▶ _WORK TO COMPLETE_
Every record must come back exactly as given.

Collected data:

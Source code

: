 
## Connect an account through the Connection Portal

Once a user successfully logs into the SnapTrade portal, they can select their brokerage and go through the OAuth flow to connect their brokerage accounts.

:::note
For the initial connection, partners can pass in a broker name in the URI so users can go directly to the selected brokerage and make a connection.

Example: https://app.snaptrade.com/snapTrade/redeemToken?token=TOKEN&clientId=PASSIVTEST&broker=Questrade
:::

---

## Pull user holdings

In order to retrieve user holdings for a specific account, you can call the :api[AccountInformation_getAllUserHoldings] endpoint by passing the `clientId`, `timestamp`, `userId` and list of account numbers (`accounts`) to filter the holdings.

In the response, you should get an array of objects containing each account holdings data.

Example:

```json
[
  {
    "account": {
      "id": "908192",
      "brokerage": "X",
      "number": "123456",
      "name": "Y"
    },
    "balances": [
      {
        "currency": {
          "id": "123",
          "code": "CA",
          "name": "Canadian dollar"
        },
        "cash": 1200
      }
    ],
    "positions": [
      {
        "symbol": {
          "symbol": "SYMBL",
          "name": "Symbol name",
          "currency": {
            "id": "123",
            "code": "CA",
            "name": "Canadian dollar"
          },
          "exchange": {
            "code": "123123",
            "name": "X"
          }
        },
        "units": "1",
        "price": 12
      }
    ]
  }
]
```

▶ _RESULT OF THE EXERCISE_
Source code

: 
## Connect an account through the Connection Portal

Once a user successfully logs into the SnapTrade portal, they can select their brokerage and go through the OAuth flow to connect their brokerage accounts.

:::note
For the initial connection, partners can pass in a broker name in the URI so users can go directly to the selected brokerage and make a connection.

Example: https://app.snaptrade.com/snapTrade/redeemToken?token=TOKEN&clientId=PASSIVTEST&broker=Questrade
:::

---

## Pull user holdings

In order to retrieve user holdings for a specific account, you can call the :api[AccountInformation_getAllUserHoldings] endpoint by passing the `clientId`, `timestamp`, `userId` and list of account numbers (`accounts`) to filter the holdings.

In the response, you should get an array of objects containing each account holdings data.

Example:

```json
[
  {
    "account": {
      "id": "908192",
      "brokerage": "X",
      "number": "123456",
      "name": "Y"
    },
    "balances": [
      {
        "currency": {
          "id": "123",
          "code": "CA",
          "name": "Canadian dollar"
        },
        "cash": 1200
      }
    ],
    "positions": [
      {
        "symbol": {
          "symbol": "SYMBL",
          "name": "Symbol name",
          "currency": {
            "id": "123",
            "code": "CA",
            "name": "Canadian dollar"
          },
          "exchange": {
            "code": "123123",
            "name": "X"
          }
        },
        "units": "1",
        "price": 12
      }
    ]
  }
]
```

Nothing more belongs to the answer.